The issue has gained urgency because of the scale of development activity currently moving through the planning system. The Greater London Authority's London Plan 2021 set a target of 52,000 new homes per year across the capital's 33 boroughs. Applications are complex, often running to hundreds of pages of supporting documentation, and repeated images — where a photograph of one elevation, site view or heritage asset is accidentally substituted for another — have led to refusals, appeals and costly delays on schemes from Elephant and Castle in Southwark to the Old Oak and Park Royal Development Corporation zone in west London.
Where Things Stand Now
The Planning Portal, the national digital gateway through which most London applications are submitted, does not automatically flag duplicate images within a document set. That means the first line of detection falls to planning officers inside individual boroughs, who are already operating under significant caseload pressure. Tower Hamlets, for instance, had a backlog of major applications stretching beyond the statutory 13-week determination window as recently as March 2026, according to figures published by the borough. When an officer spots a duplicate only after weeks of processing, the applicant faces a choice: withdraw and resubmit, losing their place in the queue, or attempt an informal correction that may not be recognised as valid under the Town and Country Planning (Development Management Procedure) Order 2015.

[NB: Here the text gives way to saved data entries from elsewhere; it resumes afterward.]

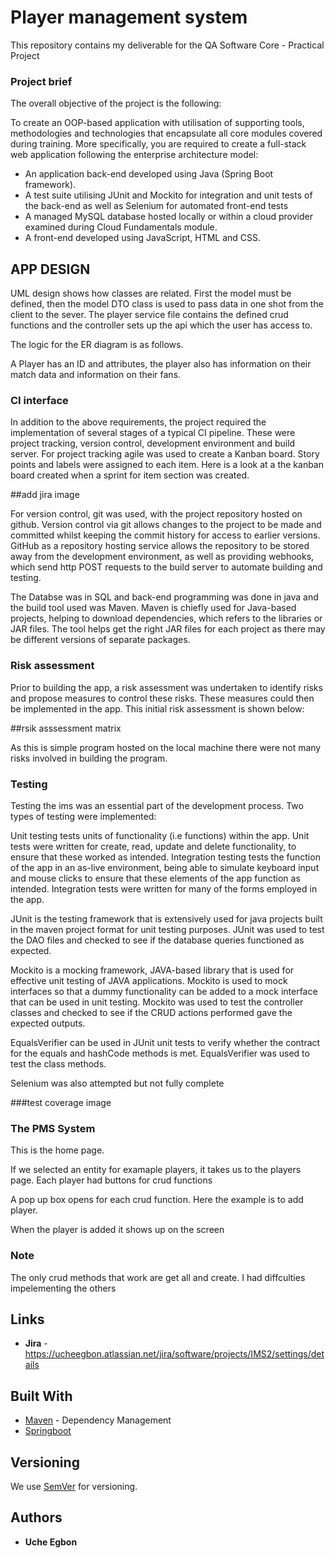 # Player management system 

This repository contains my deliverable for the QA Software Core - Practical Project

### Project brief 

The overall objective of the project is the following:

To create an OOP-based application with utilisation of supporting tools, methodologies and technologies that encapsulate all core modules covered during training.
More specifically, you are required to create a full-stack web application following the enterprise architecture model:

- An application back-end developed using Java (Spring Boot framework).
- A test suite utilising JUnit and Mockito for integration and unit tests of the back-end as well as Selenium for automated front-end tests
- A managed MySQL database hosted locally or within a cloud provider examined during Cloud Fundamentals module.
- A front-end developed using JavaScript, HTML and CSS.

## APP DESIGN

UML design shows how classes are related. First the model must be defined, then the model DTO class is used to pass data in one shot from the client to the sever. The player service file contains the defined crud functions and the controller sets up the api which the user has access to. 


The logic for the ER diagram is as follows.

A Player has an ID and attributes, the player also has information on their match data and information on their fans. 


### CI interface

In addition to the above requirements, the project required the implementation of several stages of a typical CI pipeline. These were project tracking, version control, development environment and build server. For project tracking agile was used to create a Kanban board. Story points and labels were assigned to each item. Here is a look at a the kanban board created when a sprint for item section was created.

##add jira image

For version control, git was used, with the project repository hosted on github. Version control via git allows changes to the project to be made and committed whilst keeping the commit history for access to earlier versions. GitHub as a repository hosting service allows the repository to be stored away from the development environment, as well as providing webhooks, which send http POST requests to the build server to automate building and testing.

The Databse was in SQL and back-end programming was done in java and the build tool used was Maven.  Maven is chiefly used for Java-based projects, helping to download dependencies, which refers to the libraries or JAR files. The tool helps get the right JAR files for each project as there may be different versions of separate packages.


### Risk assessment 

Prior to building the app, a risk assessment was undertaken to identify risks and propose measures to control these risks. These measures could then be implemented in the app. This initial risk assessment is shown below:

##rsik asssessment matrix

As this is simple program hosted on the local machine there were not many risks involved in building the program.

### Testing

Testing the ims was an essential part of the development process. Two types of testing were implemented:

Unit testing tests units of functionality (i.e functions) within the app. Unit tests were written for create, read, update and delete functionality, to ensure that these worked as intended.
Integration testing tests the function of the app in an as-live environment, being able to simulate keyboard input and mouse clicks to ensure that these elements of the app function as intended. Integration tests were written for many of the forms employed in the app.

JUnit is the testing framework that is extensively used for java projects built in the maven project format for unit testing purposes.
JUnit was used to test the DAO files and checked to see if the database queries functioned as expected. 

Mockito is a mocking framework, JAVA-based library that is used for effective unit testing of JAVA applications. Mockito is used to mock interfaces so that a dummy functionality can be added to a mock interface that can be used in unit testing.
Mockito was used to test the controller classes and checked to see if the CRUD actions performed gave the expected outputs. 

EqualsVerifier can be used in JUnit unit tests to verify whether the contract for the equals and hashCode methods is met.
EqualsVerifier was used to test the class methods.

Selenium was also attempted but not fully complete 


###test coverage image


### The PMS System

This is the home page.



If we selected an entity for examaple players, it takes us to the players page.
Each player had buttons for crud functions 




A pop up box opens for each crud function. Here the example is to add player.


When the player is added it shows up on the screen


### Note
The only crud methods that work are get all and create. I had diffculties impelementing the others

## Links 

* **Jira** - https://ucheegbon.atlassian.net/jira/software/projects/IMS2/settings/details

## Built With

* [Maven](https://maven.apache.org/) - Dependency Management
* [Springboot](https://spring.io/projects/spring-boot) 

## Versioning

We use [SemVer](http://semver.org/) for versioning.

## Authors

* **Uche Egbon**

Southwark Council updated its validation checklist in January 2026, adding a requirement that applicants sign a declaration confirming all images in a Heritage Impact Assessment are unique and correctly labelled. That change was quiet — no press release, no consultation — but developers working along the Old Kent Road regeneration corridor say it has already caught several submissions before they caused downstream problems. Camden is understood to be considering a similar measure, though no formal policy has been adopted there yet.
The financial stakes are real. A mid-size residential scheme in zone 2 or 3 typically costs between £8,000 and £14,000 in application fees alone, under the fee schedule revised by the government in December 2024. A forced withdrawal and resubmission does not automatically entitle an applicant to a refund, even if the error is minor. For smaller developers and housing associations working on marginal viability, that is not a trivial exposure.
The Decisions Ahead
Three pressure points will determine how this plays out before the end of 2026. First, the Planning and Infrastructure Bill currently before Parliament includes provisions that could standardise digital submission requirements across England. If the bill passes in its current form, secondary legislation could mandate image-validation software at the portal level — removing the postcode lottery of borough-by-borough practice. The bill's committee stage in the Lords is scheduled for September.
Second, the Old Oak and Park Royal Development Corporation, which operates its own planning authority covering 650 hectares across Hammersmith and Fulham, Ealing and Brent, is procuring a new case management system with a target go-live date of early 2027. Whether that system includes duplicate-image detection will depend on decisions made during the procurement specification phase, which closes this autumn.
Third, Historic England, which reviews heritage applications across Greater London, has been in discussions with the Planning Portal's operator, the Planning Portal Ltd, about enhanced image metadata requirements. No agreement has been announced.
For applicants with live submissions, the practical advice from planning agents working in the capital is straightforward: run every image set through a basic hash-comparison check before submission, label every file with its precise location reference, and build a written confirmation from the design team into the pre-application sign-off process. Boroughs are not obliged to be lenient, and the 2015 procedure order gives them little flexibility once an application is validated incorrectly. The cost of getting it right upfront is negligible. The cost of getting it wrong, in a market where planning delays can tip a scheme into financial distress, is not.